The spectral reflectance of different growth stages is particularly useful for identifying heterogeneous vegetation, which has been well documented [
30,
31]. The spectral reflectance of overwintered crops in the winter differs from that of non-overwintered crops, and similar patterns exist between evergreen and deciduous trees [
32]. At the same time, overwintered crops break dormancy and grow rapidly in the spring, whereas spring-sown crops are in the seedling stage, so the spectral reflectance of the two differs significantly [
33,
34]. The spectral reflectance of crops also varies within the same season due to differences in crop growth (e.g., phenological periods and growth rates) [
34]. Also, the radar features of crops, such as those delineated in Sentinel 1 image features, can be used to differentiate garlic from winter wheat [
35]. Nevertheless, compared with traditional mapping based on full-fertility imagery, it is unclear how different features at different periods affect mapping, and knowledge in this area would help users to understand how missing imagery affects the accuracy of land-use mapping, which would ameliorate land-use decisions. In addition, full-fertility spectral images are sometimes difficult to obtain due to weather conditions (e.g., clouds, rain, etc.).
Several machine-learning classifiers have successfully been used for land-use classification, including maximum likelihood [
10], classification and regression tree (CART) [
36], support vector machines (SVM) [
11], random forest (RF) [
10], artificial neural networks [
37], and convolutional neural networks (CNNs) [
38]. Abdi et al. [
11] evaluated the performance of multiple machine-learning algorithms when applied to complex northern landscapes and found that the overall accuracy of SVM (75.8%) exceeded that of RF (73.9%). However, a study of land-use classification in the Sahel obtained more accurate results using RF (73.3%) than an integrated classifier (72.0%) or SVM (60.8%) [
10]. RF is an integrated learning model based on the idea of “bagging” to integrate decision trees. Another common and efficient strategy pertaining to integrated learning models is “boosting,” whereby each tree learns from the residuals of all previous trees to improve the classification or regression results. Gradient tree boosting (GTB) is a commonly used boosting algorithm, and its performance in classification and regression was proven long ago [
39]. These classifiers perform differently due to differences in image features, target classes, and classifier parameters; the most suitable classifiers, and even the best parameters, vary across geographic regions.

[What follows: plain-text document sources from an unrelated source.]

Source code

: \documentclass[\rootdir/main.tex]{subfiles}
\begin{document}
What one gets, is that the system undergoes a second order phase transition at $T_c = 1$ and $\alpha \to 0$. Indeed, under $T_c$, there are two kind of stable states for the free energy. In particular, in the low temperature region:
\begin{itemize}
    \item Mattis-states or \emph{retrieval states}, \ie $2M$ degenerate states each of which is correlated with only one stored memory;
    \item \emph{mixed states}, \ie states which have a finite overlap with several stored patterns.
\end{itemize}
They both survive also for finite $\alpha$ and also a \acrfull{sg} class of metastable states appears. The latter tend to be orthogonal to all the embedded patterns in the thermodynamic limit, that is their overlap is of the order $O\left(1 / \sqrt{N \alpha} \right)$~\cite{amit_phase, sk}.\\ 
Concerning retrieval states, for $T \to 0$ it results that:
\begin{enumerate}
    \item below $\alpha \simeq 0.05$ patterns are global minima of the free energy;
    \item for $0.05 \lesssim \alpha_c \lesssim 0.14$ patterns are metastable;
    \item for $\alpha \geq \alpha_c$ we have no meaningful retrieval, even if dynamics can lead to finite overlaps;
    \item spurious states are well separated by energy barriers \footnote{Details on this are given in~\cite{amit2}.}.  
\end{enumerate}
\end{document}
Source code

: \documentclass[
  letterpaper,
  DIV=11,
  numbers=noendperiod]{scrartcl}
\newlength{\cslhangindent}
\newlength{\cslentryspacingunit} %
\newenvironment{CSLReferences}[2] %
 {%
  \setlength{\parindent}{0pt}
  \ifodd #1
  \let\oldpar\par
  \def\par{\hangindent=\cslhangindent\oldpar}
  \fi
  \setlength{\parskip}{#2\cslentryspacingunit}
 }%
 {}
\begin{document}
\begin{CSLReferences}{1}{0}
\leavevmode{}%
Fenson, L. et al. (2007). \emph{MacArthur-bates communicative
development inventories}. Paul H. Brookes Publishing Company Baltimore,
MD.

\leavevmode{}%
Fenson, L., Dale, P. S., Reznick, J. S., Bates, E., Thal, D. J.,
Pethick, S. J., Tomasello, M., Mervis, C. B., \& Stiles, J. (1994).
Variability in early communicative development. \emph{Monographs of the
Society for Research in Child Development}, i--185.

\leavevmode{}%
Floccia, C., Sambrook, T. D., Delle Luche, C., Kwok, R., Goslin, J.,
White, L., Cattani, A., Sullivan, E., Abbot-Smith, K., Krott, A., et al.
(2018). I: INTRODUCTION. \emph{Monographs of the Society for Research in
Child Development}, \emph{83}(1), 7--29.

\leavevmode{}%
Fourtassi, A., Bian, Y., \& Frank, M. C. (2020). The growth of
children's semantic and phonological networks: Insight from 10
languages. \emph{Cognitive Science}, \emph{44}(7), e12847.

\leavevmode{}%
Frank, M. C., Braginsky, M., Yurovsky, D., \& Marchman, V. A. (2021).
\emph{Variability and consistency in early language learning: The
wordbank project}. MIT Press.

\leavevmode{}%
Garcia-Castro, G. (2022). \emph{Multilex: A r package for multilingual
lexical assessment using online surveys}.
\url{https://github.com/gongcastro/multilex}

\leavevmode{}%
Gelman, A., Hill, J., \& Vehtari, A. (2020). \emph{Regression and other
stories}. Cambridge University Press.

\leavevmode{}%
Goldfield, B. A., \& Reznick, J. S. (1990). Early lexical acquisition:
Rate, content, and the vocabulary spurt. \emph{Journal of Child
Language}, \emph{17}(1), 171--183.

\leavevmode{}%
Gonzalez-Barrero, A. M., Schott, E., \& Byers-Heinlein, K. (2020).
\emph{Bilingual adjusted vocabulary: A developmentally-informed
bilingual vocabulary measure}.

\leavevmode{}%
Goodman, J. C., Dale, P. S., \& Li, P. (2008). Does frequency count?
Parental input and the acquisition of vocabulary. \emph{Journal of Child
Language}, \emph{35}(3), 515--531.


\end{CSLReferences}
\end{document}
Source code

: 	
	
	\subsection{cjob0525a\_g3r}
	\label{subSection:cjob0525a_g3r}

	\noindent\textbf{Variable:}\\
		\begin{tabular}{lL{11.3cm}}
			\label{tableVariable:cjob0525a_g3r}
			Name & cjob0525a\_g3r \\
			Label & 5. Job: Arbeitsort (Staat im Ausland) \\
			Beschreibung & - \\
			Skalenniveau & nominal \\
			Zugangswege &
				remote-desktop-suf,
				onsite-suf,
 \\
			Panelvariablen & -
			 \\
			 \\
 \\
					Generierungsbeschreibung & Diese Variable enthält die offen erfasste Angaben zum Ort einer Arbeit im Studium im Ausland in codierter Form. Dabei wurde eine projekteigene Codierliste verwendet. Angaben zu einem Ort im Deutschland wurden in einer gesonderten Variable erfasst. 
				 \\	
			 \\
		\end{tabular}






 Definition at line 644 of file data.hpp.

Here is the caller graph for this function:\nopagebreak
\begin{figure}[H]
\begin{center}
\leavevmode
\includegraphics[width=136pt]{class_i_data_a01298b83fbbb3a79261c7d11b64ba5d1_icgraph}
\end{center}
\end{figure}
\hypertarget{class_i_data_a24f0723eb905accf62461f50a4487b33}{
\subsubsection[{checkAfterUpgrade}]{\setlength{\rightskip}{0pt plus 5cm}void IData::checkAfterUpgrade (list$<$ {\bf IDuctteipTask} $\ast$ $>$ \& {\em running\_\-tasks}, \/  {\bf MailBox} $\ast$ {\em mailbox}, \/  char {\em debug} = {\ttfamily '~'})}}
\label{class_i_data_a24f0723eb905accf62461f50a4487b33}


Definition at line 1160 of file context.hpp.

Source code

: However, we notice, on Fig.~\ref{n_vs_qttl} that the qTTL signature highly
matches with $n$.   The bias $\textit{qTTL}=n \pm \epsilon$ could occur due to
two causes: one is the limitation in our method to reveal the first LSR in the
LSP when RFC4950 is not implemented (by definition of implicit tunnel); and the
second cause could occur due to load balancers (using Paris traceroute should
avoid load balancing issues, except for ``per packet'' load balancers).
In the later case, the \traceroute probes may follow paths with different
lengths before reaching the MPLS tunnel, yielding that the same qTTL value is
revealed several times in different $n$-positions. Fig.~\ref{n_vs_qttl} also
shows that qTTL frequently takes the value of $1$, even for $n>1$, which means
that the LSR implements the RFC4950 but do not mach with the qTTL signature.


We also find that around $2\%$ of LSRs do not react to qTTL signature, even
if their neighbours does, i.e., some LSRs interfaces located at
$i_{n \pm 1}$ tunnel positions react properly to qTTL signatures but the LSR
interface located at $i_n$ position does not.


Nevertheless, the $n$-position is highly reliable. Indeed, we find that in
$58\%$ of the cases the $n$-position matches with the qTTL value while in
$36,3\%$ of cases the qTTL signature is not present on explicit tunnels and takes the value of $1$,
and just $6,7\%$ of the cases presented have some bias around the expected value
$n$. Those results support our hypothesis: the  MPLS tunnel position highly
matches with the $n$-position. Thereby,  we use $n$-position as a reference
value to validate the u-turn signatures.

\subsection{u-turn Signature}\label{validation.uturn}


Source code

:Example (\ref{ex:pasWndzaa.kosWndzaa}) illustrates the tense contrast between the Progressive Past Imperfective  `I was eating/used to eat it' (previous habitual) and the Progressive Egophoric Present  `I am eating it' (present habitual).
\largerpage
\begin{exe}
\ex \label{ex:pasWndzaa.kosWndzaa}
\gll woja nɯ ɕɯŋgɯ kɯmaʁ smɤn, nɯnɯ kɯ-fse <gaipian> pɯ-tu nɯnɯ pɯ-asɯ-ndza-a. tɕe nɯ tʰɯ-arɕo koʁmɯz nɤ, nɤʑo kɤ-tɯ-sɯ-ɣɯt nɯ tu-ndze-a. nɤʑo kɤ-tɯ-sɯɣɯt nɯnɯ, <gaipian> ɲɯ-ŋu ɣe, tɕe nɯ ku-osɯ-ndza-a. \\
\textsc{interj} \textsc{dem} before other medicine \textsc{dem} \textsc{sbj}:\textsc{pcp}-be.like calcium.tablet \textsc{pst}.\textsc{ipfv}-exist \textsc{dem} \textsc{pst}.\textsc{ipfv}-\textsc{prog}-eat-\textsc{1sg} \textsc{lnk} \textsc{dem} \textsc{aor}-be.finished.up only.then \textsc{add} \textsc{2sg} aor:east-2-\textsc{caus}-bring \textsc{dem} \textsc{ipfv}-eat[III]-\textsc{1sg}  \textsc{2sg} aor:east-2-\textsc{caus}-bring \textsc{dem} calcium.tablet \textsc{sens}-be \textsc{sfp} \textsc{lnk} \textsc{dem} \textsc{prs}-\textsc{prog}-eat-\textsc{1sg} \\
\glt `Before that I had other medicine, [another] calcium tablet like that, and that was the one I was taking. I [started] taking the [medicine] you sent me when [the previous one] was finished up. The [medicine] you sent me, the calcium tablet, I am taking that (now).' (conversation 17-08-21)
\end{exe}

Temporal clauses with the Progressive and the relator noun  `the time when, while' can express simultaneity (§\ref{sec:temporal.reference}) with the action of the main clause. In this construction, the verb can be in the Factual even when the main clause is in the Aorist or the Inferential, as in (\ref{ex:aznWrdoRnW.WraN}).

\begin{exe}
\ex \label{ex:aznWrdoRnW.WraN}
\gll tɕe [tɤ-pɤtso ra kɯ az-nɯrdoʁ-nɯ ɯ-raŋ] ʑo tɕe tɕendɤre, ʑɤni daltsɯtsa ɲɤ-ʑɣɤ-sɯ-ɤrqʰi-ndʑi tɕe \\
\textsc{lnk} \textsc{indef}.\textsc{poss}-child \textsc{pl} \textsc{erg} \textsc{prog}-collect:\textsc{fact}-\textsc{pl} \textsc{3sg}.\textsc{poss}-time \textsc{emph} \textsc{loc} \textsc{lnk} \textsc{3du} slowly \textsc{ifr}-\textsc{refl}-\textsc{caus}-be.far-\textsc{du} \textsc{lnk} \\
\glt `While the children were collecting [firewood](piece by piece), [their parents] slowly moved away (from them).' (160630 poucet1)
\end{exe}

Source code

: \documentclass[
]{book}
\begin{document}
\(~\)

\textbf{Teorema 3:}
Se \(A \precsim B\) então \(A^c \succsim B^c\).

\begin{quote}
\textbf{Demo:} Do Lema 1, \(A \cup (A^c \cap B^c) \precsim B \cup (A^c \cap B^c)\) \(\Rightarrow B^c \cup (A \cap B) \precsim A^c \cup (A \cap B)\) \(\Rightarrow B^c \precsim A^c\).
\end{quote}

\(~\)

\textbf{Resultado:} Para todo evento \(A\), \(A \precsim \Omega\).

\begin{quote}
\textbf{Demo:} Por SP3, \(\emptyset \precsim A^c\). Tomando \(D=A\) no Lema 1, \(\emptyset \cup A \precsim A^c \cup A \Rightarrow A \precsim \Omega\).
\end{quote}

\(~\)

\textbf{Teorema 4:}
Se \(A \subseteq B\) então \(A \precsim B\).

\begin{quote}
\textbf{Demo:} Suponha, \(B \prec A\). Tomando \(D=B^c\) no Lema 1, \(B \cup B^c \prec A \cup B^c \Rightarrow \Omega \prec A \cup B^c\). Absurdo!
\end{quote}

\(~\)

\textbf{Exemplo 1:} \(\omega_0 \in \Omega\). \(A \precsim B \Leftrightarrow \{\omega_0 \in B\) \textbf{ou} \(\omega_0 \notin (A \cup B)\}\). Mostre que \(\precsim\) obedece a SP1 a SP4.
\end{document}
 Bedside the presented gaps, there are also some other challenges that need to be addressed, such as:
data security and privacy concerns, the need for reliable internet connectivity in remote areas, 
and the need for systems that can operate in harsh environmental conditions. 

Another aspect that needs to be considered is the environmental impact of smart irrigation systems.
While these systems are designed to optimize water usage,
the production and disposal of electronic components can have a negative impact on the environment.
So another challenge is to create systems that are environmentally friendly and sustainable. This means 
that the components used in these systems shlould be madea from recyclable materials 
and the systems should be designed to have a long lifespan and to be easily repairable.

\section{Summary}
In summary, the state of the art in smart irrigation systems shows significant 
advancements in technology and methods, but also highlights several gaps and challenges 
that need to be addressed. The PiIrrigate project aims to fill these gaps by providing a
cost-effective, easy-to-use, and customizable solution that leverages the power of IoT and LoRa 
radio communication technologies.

In conclusion, the spectral reflectance of different periods and radar features play a crucial role in identifying heterogeneous vegetation and distinguishing various land-use classes. However, the impact of the spectral and radar features of different periods on the accuracy of land-use mapping and decision making remains unclear. To address this issue, the present study aims to utilize multi-temporal Sentinel imagery data to achieve the following: (1) Assess the importance, contribution, and effect of the classification model of spectral and radar features in different periods and determine the optimal time to classify land use. Furthermore, to determine the optimal method and parameters suitable for local land-use classification research, we plan to (2) evaluate and compare the performance of three common classifiers (CART, RF, and GTB) related to decision trees for land-use classification. Finally, we (3) generate a reliable and targeted land-use product that is suitable for the highly heterogeneous environment in the southern Xinjiang Uygur Autonomous Region. The product not only depicts common land use categories but also enables the targeted mapping of pear orchards that affect the local economy, thereby providing data support for agricultural planning conducted by local governments.
3. Methods
Figure 2 shows a technical flowchart of this work with the following detailed steps:
Step 1: Determination of the time window: Based on the measured sample points (
Section 2.2.2) and MODIS images (
Section 2.2.1), the time-series SG-NDVI change curve is constructed to determine the time window that can be used for land-use classification (
Section 3.2.1).
Step 2: Aggregation of multi-temporal images: The identified time windows are combined with the sentinel image data, the spectral and radar features that can be used for classification are analyzed, seven schemes of integrating the multi-temporal features for classification are proposed (
Section 3.2.2), and, finally, the multi-temporal multi-spectral imagery are aggregated.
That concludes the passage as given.